Señaló que las evidencias indican que la metástasis que se produce en las células dañadas está dada por una proteína encargada de transportar iones de potasio. Cuando esta compuerta o proteína se expresa, ocurre ese proceso. «Ahora sabemos que dentro de las toxinas que puede producir un caracol hay algunas que bloquean canales de potasio», explicó.
El maestro en neurobiología y doctor en ciencias biomédicas colecta en aguas mexicanas de los océanos Pacífico y Atlántico a estos animales resguardados en conchas con forma de conos y los lleva a su laboratorio, donde extrae la sustancia y la analiza con diversas técnicas de microscopía y cromatografía de líquidos, para conocer a fondo sus componentes y estructura química.

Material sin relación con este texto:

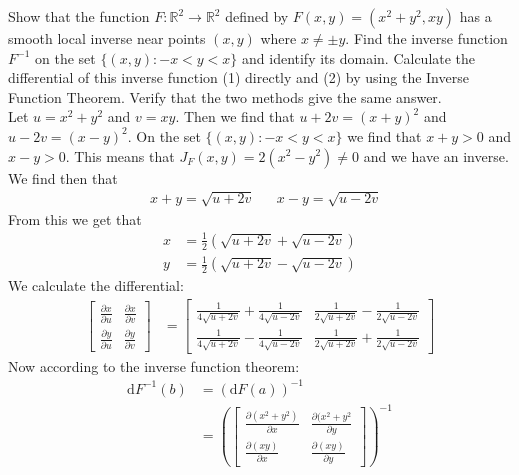 \documentclass[12pt]{book}
\newcommand{\R}{\mathbb{R}}
\newenvironment{exercise}[2][Exercise]{\begin{trivlist}
\item[\hskip \labelsep {\bfseries #1}\hskip \labelsep {\bfseries #2.}]}{\end{trivlist}}
\begin{document}
\begin{exercise}{9.6.2}
    Show that the function $F: \R^2 \to \R^2$ defined by $F(x,y) = (x^2+y^2, x y)$ has a smooth local inverse near points $(x,y)$ where $x \neq \pm y$. Find the inverse function $F^{-1}$ on the set $\{(x,y) : -x < y < x\}$ and identify its domain. Calculate the differential of this inverse function (1) directly and (2) by using the Inverse Function Theorem. Verify that the two methods give the same answer.  \\

    Let $u=x^2+y^2$ and $v = x y$. Then we find that $u+2v = (x+y)^2$ and $u-2v=(x-y)^2$. On the set $\{(x,y) : -x < y < x\}$ we find that $x+y>0$ and $x-y>0$. This means that $J_F (x,y) = 2 (x^2-y^2)\neq 0$ and we have an inverse. We find then that
    \begin{align*}
        &x+y=\sqrt{u+2v}        &&x-y=\sqrt{u-2v}
    \end{align*}
    From this we get that
    \begin{align*}
        x &= \frac{1}{2} \left( \sqrt{u+2v} + \sqrt{u-2v} \right) \\
        y &= \frac{1}{2} \left( \sqrt{u+2v} - \sqrt{u-2v} \right)
    \end{align*}
    We calculate the differential:
    \begin{align*}
    \begin{bmatrix} \frac{\partial x}{\partial u} & \frac{\partial x}{\partial v} \\ \frac{\partial y}{\partial u} & \frac{\partial y}{\partial v} \end{bmatrix} &= \left[\begin{matrix}\frac{1}{4 \sqrt{u + 2 v}} + \frac{1}{4 \sqrt{u - 2 v}} & \frac{1}{2 \sqrt{u + 2 v}} - \frac{1}{2 \sqrt{u - 2 v}}\\\frac{1}{4 \sqrt{u + 2 v}} - \frac{1}{4 \sqrt{u - 2 v}} & \frac{1}{2 \sqrt{u + 2 v}} + \frac{1}{2 \sqrt{u - 2 v}}\end{matrix}\right]
    \end{align*}
    Now according to the inverse function theorem:
    \begin{align*}
        \text{d} F^{-1} (b) &= \left( \text{d}F(a) \right)^{-1} \\
                            &= \left( \begin{bmatrix} \frac{\partial (x^2+y^2)}{\partial x} & \frac{\partial (x^2+y^2}{\partial y} \\ \frac{\partial(xy)}{\partial x} & \frac{\partial(xy)}{\partial y} \end{bmatrix} \right)^{-1} \\

\end{align*}
\end{exercise}
\end{document}

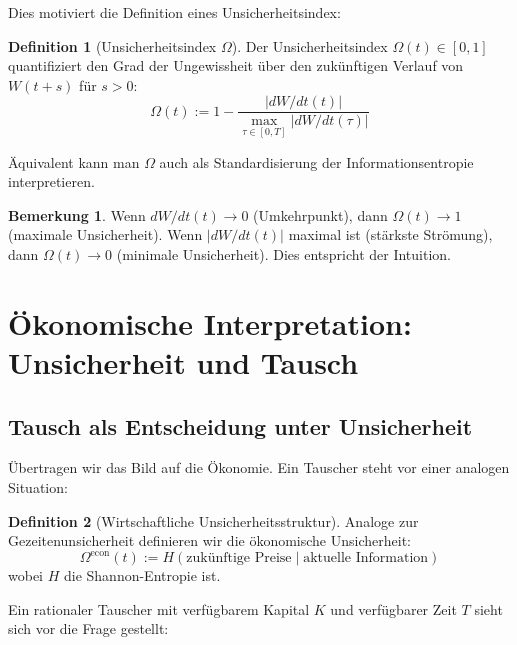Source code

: \documentclass[a4paper,12pt]{article}
\theoremstyle{definition}
\newtheorem{definition}{Definition}
\newtheorem{bemerkung}{Bemerkung}
\begin{document}
Dies motiviert die Definition eines Unsicherheitsindex:

\begin{definition}[Unsicherheitsindex $\Omega$]
    Der Unsicherheitsindex $\Omega(t) \in [0,1]$ quantifiziert den Grad der Ungewissheit über den zukünftigen Verlauf von $W(t+s)$ für $s > 0$:
    \begin{equation}
        \Omega(t) := 1 - \frac{|dW/dt(t)|}{\max_{\tau \in [0,T]} |dW/dt(\tau)|}
    \end{equation}
    
    Äquivalent kann man $\Omega$ auch als Standardisierung der Informationsentropie interpretieren.
\end{definition}

\begin{bemerkung}
    Wenn $dW/dt(t) \to 0$ (Umkehrpunkt), dann $\Omega(t) \to 1$ (maximale Unsicherheit). Wenn $|dW/dt(t)|$ maximal ist (stärkste Strömung), dann $\Omega(t) \to 0$ (minimale Unsicherheit). Dies entspricht der Intuition.
\end{bemerkung}

\section{Ökonomische Interpretation: Unsicherheit und Tausch}

\subsection{Tausch als Entscheidung unter Unsicherheit}

Übertragen wir das Bild auf die Ökonomie. Ein Tauscher steht vor einer analogen Situation:

\begin{definition}[Wirtschaftliche Unsicherheitsstruktur]
    Analoge zur Gezeitenunsicherheit definieren wir die ökonomische Unsicherheit:
    \begin{equation}
        \Omega^{\text{econ}}(t) := H\left(\text{zukünftige Preise} \mid \text{aktuelle Information}\right)
    \end{equation}
    wobei $H$ die Shannon-Entropie ist.
\end{definition}

Ein rationaler Tauscher mit verfügbarem Kapital $K$ und verfügbarer Zeit $T$ sieht sich vor die Frage gestellt:
\end{document}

El investigador está en la búsqueda de toxinas que interactúen y bloqueen el canal de potasio.
En el mundo hay unas 500 especies de caracoles marinos de la familia conoidea y en México coexisten 60. Cada una produce entre 100 y 200 toxinas diferentes. Si calculamos 200 toxinas diferentes por cada Conusco fergusoni, tenemos 100 mil péptidos distintos en las 500 especies que son farmacológicamente activas, resaltó López Vera.